Australian vegetable prices drop but consumer sentiment remains weak

  • January 23, 2013
  • Allison Van Beers

Data released today by the Australian Bureau of Statistics (ABS) on the December 2012 Consumer Price Index (CPI) shows a price fall of 5.7% for vegetables during the latest quarter.

The price fall coincides with substantial harvests of fruit and vegetables that followed strong rainfalls during the prime growing season around most of Australia. The high Australian dollar also resulted in loss of some export markets resulting in downward price pressures on local growers through over-supply in the Australian domestic markets.

A spokesperson for the ABS said that “[t]he Consumer Price Index (CPI) rose 0.2 per cent in the December quarter 2012, compared with a rise of 1.4 per cent in the September quarter 2012.

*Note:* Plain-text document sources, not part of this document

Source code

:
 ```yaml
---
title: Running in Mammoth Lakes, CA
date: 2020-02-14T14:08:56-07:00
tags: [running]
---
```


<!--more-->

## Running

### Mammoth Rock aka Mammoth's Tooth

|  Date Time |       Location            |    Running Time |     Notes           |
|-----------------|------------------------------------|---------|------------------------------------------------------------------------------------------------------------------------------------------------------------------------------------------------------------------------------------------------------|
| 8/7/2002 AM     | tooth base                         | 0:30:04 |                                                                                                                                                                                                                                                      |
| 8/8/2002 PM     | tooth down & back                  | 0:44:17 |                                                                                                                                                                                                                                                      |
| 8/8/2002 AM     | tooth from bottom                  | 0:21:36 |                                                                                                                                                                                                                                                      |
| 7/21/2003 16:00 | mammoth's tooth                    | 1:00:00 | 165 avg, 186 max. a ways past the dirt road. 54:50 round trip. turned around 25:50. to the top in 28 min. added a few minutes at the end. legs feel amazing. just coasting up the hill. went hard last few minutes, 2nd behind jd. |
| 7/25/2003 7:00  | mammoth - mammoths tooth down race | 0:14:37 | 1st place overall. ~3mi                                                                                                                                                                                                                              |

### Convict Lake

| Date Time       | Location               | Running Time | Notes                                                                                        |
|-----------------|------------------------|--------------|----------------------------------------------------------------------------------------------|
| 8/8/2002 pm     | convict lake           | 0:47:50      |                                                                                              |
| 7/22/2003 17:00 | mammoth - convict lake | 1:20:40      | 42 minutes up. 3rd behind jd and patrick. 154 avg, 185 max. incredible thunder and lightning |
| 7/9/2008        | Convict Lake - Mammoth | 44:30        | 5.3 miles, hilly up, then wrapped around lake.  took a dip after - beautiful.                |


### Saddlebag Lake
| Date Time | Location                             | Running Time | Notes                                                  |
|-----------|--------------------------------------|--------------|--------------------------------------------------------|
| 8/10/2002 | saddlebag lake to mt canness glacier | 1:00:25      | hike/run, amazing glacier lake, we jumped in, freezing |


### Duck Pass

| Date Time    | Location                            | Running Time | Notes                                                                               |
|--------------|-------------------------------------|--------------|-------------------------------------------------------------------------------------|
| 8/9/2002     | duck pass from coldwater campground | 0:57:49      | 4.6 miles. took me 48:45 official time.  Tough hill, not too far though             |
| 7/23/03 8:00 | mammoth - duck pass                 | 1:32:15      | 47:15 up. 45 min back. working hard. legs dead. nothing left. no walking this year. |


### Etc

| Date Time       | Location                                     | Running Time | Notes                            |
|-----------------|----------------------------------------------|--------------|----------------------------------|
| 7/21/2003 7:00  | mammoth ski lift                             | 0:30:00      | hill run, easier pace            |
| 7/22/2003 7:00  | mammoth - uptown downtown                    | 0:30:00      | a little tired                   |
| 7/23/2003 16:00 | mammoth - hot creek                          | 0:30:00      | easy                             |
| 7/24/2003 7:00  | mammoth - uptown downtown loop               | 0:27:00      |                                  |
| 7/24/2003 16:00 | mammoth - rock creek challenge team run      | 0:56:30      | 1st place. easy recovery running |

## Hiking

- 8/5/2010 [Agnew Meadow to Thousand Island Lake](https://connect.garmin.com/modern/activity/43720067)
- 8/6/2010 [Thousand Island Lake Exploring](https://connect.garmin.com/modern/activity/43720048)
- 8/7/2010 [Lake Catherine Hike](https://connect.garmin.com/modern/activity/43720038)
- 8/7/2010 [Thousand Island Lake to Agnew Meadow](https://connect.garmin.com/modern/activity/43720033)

“The most significant price rises in the December quarter 2012 were for domestic holiday travel and accommodation (+6.2 per cent), automotive fuel (+2.6 per cent) and rents (+0.8 per cent). The most significant offsetting price falls were for vegetables (–5.7 per cent), audio, visual and computing equipment (–4.3 per cent) and pharmaceutical products (–3.5 per cent).

“The CPI rose 2.2 per cent through the year to the December quarter 2012, compared with a rise of 2.0 per cent through the year to the September quarter 2012”.

However the near static CPI and lowering of prices for vegetables has not improved consumer confidence.

The Westpac Melbourne Institute Index of Consumer Sentiment, published on 16 January 2013, showed that the Index rose by only 0.6% in the latest figures. Westpac’s Chief Economist, Bill Evans, said that “it remains disappointing that despite a total of 175bp’s of [interest] rate cuts from the Reserve Bank since October 2011 the Index is only 3.5% above its level at that time”.